Try harder
The cost of migration is the cost of migration. Any migration from any OS to any other OS costs money to evaluate the current environment, identify applications and systems and how they work, plan the migration/cosolidation/retirement of each one, audit server & workstation hardware, packaging, networking and VPN access, security and encryption, hardware upgrades and replacements, training and information, employee/company policy adherance checking, fire-fighting, licensing and help and assistance. That would be my general list for a windows to windows upgrade.
Regardless of the migration path, all these items are required; you can't get away with that (unless you want the project to waste money or fail.)
If the migration path was to Linux, all the same items apply. Except licensing costs for the Office suite, email/webmail, databases, antivirus, firewalling, caching/proxy, web servers, the OS, upgrades and applications. I don't even think you would pay any more for the technical people to do the work ether. Linux people in my experience, tend to be very understanding of the fundamentals of computing and how the systems work.

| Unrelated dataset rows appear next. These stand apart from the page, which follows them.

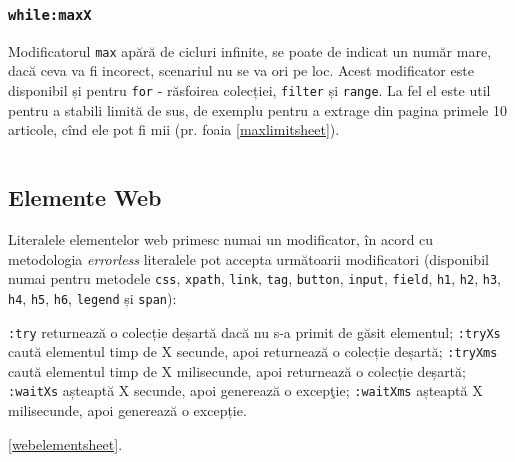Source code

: \subsubsection{\texttt{while:maxX}}

Modificatorul \texttt{max} apără de cicluri infinite, se poate de indicat un număr mare, dacă ceva va fi incorect, scenariul nu se va ori pe loc. Acest modificator este disponibil și pentru \texttt{for} - răsfoirea colecției, \texttt{filter} și \texttt{range}. La fel el este util pentru a stabili limită de sus, de exemplu pentru a extrage din pagina primele 10 articole, cînd ele pot fi mii (pr. foaia \ref{maxlimitsheet}).

\begin{sourcecode}
    \label{maxlimitsheet}
    \inputminted[linenos]{icl}{../sources/maxlimitsheet.icL}
\end{sourcecode}

\subsection{Elemente Web}

Literalele elementelor web primesc numai un modificator, în acord cu metodologia {\it errorless} literalele pot accepta următoarii modificatori (disponibil numai pentru metodele \texttt{css}, \texttt{xpath}, \texttt{link}, \texttt{tag}, \texttt{button}, \texttt{input}, \texttt{field}, \texttt{h1}, \texttt{h2}, \texttt{h3}, \texttt{h4}, \texttt{h5}, \texttt{h6}, \texttt{legend} și \texttt{span}):
\begin{icItems}
	\texttt{:try} returnează o colecție deșartă dacă nu s-a primit de găsit elementul;
	\texttt{:tryXs} caută elementul timp de X secunde, apoi returnează o colecție deșartă;
	\texttt{:tryXms} caută elementul timp de X milisecunde, apoi returnează o colecție deșartă;
	\texttt{:waitXs} așteaptă X secunde, apoi generează o excepţie;
	\texttt{:waitXms} așteaptă X milisecunde, apoi generează o excepție.
\end{icItems}

\ref{webelementsheet}.

\begin{sourcecode}
    \label{webelementsheet}
    \inputminted[linenos]{icl}{../sources/webelementsheet.icL}
\end{sourcecode}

MS Office is not the be all and end-all. Open Office does a good job of office productivity and is only hamstrung by add ins/dlls/toolpaks which vendors may not supply for Linux/open Office. In these cases, either Citrix or MSTS or VirtualBox/VMWare is available, so I agree with you that it's not a like for like immediate swapout, but workarounds and compromises are available.
In parliamentary setting, Linux would be a reasonable choice but would be a tougher gig on a dealing floor where apps are often badly written, arcane and the bank hinges its entire P&L on ropey old apps.
Todays herecy always becomes tomorrows orthodoxy. It is only ever a marketing campaign away. All I'm suggesting is that it is worth keeping an open mind on the possibilities. Linux will probably be around in 50 years time. Windows probably not.